This is IN THE NEWS in VOA Special English. 

President Bush walks with Ehud Olmert, left, and Mahmoud Abbas to the conference at the U.S. Naval Academy in Annapolis
President Bush walks with Ehud Olmert, left, and Mahmoud Abbas to the conference at the U.S. Naval Academy in Annapolis

Tuesday's Middle East conference in Annapolis, Maryland, put Israelis and Palestinians back on the road map to peace. Now the question is, how far will they get?

The "road map" is the name for a plan that is supposed to lead to a permanent, two-state solution to the conflict. The Quartet of the United States, Russia, the European Union and the United Nations launched the plan in two thousand three. The plan did not go far.

But this week Palestinian President Mahmoud Abbas and Israeli Prime Minister Ehud Olmert agreed to immediately restart negotiations. They promise to seek a peace treaty that furthers the goal of an independent Palestine.

The two sides have not held serious negotiations in seven years. A committee that will guide the talks will hold its first meeting December twelfth. The aim is to reach an agreement by the end of next year.

Many Arab countries, including Saudi Arabia and Syria, attended the international conference held by the United States. Iran was not invited.

President Bush said in Annapolis that the United States will be actively involved in the peace process. On Wednesday, Secretary of State Condoleezza Rice named retired general James Jones as her new special diplomat for Middle East security. He will work with Israelis and Palestinians.

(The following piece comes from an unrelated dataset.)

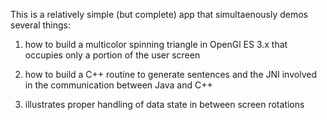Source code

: This is a relatively simple (but complete) app that simultaenously demos several things:

1. how to build a multicolor spinning triangle in OpenGl ES 3.x that occupies only a portion of the user screen

2. how to build a C++ routine to generate sentences and the JNI involved in the communication between Java and C++

3. illustrates proper handling of data state in between screen rotations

But the Palestinians are split politically and physically. The Islamic Hamas movement seized control of Gaza in June. Mister Abbas' Fatah party holds power in the West Bank, which has a larger population.

The main issues between Israel and the Palestinians include final borders and the right of return for refugees. But the most divisive issue may be the future of Jerusalem.

Palestinians want East Jerusalem to be the capital of a Palestinian state. Prime Minister Olmert recently said he is ready to hand over some Arab neighborhoods in that part of the city. But he faces opposition from those who want to keep an undivided Jerusalem as the capital of Israel.

Israel captured East Jerusalem, including the Old City, in the nineteen sixty-seven Arab-Israeli war. About four hundred fifty thousand Israelis live in East Jerusalem and nearby settlements on the West Bank.

Israel was established in nineteen forty-eight under a United Nations plan to divide the area into Arab and Jewish states. Arab nations rejected the plan and invaded Israel a day after its independence.

Carnegie scholar Eric Davis is a political science professor at Rutgers University in New Jersey. He says the most important thing that must come out of Annapolis is a real plan where both sides begin to compromise.

He notes concerns that Mister Olmert and Mister Abbas do not hold enough political power to make compromises that would keep the talks moving. Without strong support, he says, the chance exists that their enemies could try to block the road to peace.